The following experimental and quasi-experimental field study explored the relationship between cognitive appraisal, attentional focus, problem solving, and goal attainment. The research examined the influence that threat focus, assumption focus, goal focus and ‘integrated’ focus had upon coping strategies, cognitive stress appraisal, and performance outcome on problem solving tasks. Shifts in focus were achieved using questions designed to direct thinking.
Qualitative and quantitative analyses were conducted in the form of three separate but interrelated experiments. The first experiment compared the impact of three focusing interventions on problem solving rate and approach on a variety of insight problems. The second experiment evaluated a refined intervention against a control group on the same tasks.

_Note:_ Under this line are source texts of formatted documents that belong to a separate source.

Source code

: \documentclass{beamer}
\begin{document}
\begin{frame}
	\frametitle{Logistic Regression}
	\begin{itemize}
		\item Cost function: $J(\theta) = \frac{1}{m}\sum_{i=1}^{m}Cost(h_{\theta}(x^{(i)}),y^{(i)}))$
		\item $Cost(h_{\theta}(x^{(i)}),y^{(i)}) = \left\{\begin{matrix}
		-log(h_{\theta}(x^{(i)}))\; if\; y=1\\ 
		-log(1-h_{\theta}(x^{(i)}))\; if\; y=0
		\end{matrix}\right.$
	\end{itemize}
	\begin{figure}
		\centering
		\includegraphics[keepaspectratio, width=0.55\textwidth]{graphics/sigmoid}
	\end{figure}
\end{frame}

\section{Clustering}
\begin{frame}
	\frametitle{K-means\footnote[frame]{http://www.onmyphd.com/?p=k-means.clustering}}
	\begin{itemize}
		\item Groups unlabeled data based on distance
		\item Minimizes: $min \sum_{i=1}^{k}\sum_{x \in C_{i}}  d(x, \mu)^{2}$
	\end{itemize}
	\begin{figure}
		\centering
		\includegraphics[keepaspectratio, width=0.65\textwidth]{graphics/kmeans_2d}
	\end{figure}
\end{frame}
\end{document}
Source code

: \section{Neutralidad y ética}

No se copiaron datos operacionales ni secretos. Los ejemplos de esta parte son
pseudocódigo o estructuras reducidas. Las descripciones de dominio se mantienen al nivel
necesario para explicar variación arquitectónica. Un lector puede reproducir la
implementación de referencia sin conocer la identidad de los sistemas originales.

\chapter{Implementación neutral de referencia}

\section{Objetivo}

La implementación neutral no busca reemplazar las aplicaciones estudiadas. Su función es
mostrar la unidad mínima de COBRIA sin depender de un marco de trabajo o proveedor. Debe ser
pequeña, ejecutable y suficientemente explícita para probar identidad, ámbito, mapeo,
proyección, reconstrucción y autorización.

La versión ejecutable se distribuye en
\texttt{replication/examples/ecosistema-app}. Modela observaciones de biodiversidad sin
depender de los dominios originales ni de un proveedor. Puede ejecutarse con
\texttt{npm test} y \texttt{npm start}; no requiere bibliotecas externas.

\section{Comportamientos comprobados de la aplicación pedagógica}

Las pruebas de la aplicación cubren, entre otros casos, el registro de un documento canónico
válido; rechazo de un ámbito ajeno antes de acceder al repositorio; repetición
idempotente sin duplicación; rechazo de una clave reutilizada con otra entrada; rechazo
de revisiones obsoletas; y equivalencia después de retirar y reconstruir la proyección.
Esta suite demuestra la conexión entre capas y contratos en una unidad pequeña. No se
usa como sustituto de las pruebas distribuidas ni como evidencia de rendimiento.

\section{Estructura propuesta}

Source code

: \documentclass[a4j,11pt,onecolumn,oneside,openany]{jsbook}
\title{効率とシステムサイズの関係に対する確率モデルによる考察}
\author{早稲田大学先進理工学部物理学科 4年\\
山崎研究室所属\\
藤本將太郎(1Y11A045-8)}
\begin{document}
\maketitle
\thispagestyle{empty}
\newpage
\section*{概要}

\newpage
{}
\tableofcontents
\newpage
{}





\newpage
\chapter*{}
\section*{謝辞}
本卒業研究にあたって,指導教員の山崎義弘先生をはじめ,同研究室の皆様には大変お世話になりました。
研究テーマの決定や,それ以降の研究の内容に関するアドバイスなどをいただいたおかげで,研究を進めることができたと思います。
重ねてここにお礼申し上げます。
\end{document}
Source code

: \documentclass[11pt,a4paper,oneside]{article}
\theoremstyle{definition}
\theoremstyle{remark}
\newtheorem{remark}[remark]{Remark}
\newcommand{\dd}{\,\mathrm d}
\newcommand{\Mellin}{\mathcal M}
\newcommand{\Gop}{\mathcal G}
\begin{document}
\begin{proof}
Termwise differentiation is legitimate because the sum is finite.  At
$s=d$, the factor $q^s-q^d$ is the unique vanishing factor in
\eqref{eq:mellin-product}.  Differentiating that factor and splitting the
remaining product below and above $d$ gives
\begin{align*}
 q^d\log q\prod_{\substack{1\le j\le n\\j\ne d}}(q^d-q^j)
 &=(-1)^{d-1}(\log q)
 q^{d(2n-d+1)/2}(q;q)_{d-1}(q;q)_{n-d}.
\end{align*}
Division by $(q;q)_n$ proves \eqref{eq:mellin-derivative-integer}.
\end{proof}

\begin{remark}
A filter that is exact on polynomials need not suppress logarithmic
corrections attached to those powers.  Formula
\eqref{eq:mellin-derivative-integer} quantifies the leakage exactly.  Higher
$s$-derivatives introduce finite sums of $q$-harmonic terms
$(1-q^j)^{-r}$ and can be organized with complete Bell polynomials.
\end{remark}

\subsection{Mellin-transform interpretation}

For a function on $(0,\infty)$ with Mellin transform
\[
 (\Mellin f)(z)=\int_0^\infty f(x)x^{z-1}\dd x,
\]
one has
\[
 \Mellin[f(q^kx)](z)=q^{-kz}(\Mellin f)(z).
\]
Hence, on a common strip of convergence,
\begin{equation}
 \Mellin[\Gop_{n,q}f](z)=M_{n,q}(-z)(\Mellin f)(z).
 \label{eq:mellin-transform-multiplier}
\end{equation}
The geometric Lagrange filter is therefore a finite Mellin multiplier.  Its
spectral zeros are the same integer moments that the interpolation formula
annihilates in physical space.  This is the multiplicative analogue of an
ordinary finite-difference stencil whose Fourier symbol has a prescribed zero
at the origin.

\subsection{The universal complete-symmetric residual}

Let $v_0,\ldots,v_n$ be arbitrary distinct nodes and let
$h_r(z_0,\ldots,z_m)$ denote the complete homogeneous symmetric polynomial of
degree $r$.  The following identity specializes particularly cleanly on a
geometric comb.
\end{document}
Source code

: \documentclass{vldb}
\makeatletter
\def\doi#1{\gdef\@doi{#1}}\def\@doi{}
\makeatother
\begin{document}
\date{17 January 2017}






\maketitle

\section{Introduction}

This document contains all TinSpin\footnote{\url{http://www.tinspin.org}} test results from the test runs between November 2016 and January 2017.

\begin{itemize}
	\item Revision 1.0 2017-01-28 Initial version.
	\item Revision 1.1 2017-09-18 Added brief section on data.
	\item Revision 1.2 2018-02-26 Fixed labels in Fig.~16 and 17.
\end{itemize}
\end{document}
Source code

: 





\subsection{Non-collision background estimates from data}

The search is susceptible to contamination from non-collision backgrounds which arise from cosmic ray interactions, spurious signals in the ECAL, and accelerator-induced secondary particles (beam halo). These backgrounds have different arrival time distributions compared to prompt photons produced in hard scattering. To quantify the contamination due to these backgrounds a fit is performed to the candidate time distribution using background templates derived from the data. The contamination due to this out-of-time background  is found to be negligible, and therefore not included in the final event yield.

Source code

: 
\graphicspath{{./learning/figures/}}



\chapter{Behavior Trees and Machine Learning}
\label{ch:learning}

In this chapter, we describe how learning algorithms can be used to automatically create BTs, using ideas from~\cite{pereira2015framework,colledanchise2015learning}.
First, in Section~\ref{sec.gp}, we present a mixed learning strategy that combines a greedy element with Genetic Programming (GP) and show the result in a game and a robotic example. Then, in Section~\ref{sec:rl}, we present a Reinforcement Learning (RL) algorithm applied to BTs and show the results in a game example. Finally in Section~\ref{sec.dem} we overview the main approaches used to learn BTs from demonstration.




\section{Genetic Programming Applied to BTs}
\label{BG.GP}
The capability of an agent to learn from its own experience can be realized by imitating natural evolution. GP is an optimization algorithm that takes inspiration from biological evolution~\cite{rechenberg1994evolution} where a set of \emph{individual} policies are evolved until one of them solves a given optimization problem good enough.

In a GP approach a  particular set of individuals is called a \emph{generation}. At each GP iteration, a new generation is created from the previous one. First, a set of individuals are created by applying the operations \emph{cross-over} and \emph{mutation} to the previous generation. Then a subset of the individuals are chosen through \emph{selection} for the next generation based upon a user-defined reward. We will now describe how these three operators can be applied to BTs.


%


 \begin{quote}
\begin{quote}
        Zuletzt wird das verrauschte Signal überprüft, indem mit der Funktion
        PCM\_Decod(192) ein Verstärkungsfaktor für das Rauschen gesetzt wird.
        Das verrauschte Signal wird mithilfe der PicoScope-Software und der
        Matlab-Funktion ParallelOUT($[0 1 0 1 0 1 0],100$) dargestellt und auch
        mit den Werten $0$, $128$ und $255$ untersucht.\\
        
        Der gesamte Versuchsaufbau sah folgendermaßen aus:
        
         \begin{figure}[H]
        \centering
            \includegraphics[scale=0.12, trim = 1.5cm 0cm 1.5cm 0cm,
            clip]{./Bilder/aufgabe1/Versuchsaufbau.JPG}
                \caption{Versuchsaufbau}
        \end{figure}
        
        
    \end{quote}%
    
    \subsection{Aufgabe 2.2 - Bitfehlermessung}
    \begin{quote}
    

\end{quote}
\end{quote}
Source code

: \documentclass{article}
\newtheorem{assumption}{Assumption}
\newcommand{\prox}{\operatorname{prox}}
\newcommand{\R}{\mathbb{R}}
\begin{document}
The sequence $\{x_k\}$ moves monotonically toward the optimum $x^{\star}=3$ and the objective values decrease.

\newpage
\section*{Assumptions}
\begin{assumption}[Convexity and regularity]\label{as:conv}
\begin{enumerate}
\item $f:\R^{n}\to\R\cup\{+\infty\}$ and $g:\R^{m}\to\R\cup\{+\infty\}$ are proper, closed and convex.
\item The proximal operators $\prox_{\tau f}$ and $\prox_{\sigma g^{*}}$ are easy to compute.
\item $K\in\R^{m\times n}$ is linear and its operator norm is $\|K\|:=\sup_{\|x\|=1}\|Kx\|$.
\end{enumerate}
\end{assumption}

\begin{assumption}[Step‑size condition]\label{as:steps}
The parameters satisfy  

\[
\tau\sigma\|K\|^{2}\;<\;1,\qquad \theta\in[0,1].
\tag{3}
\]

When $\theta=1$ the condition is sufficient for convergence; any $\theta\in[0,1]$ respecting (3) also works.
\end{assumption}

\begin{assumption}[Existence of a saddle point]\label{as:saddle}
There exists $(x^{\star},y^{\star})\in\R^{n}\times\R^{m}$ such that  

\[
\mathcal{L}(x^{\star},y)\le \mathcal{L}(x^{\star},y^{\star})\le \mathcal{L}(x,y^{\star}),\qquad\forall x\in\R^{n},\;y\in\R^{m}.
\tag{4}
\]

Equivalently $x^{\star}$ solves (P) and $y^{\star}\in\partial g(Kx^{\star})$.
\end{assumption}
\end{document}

The final experiment applied the refined intervention within an organizational field setting and evaluated the impact of the intervention on problem solving approach and outcome when faced with challenges related to a workplace injury. Outcome was based upon correct solutions in the lab and sustainability of solutions in the field.
Analysis of variance results demonstrated that the focusing intervention significantly and positively affected problem solving rate, outcome and approach in the lab and moderately and positively affected problem solving outcome and approach in a workplace setting.
The research has implications for other individual, team and organizational settings suggesting that performance on a wide variety of problems may be improved by utilizing an integrated focus.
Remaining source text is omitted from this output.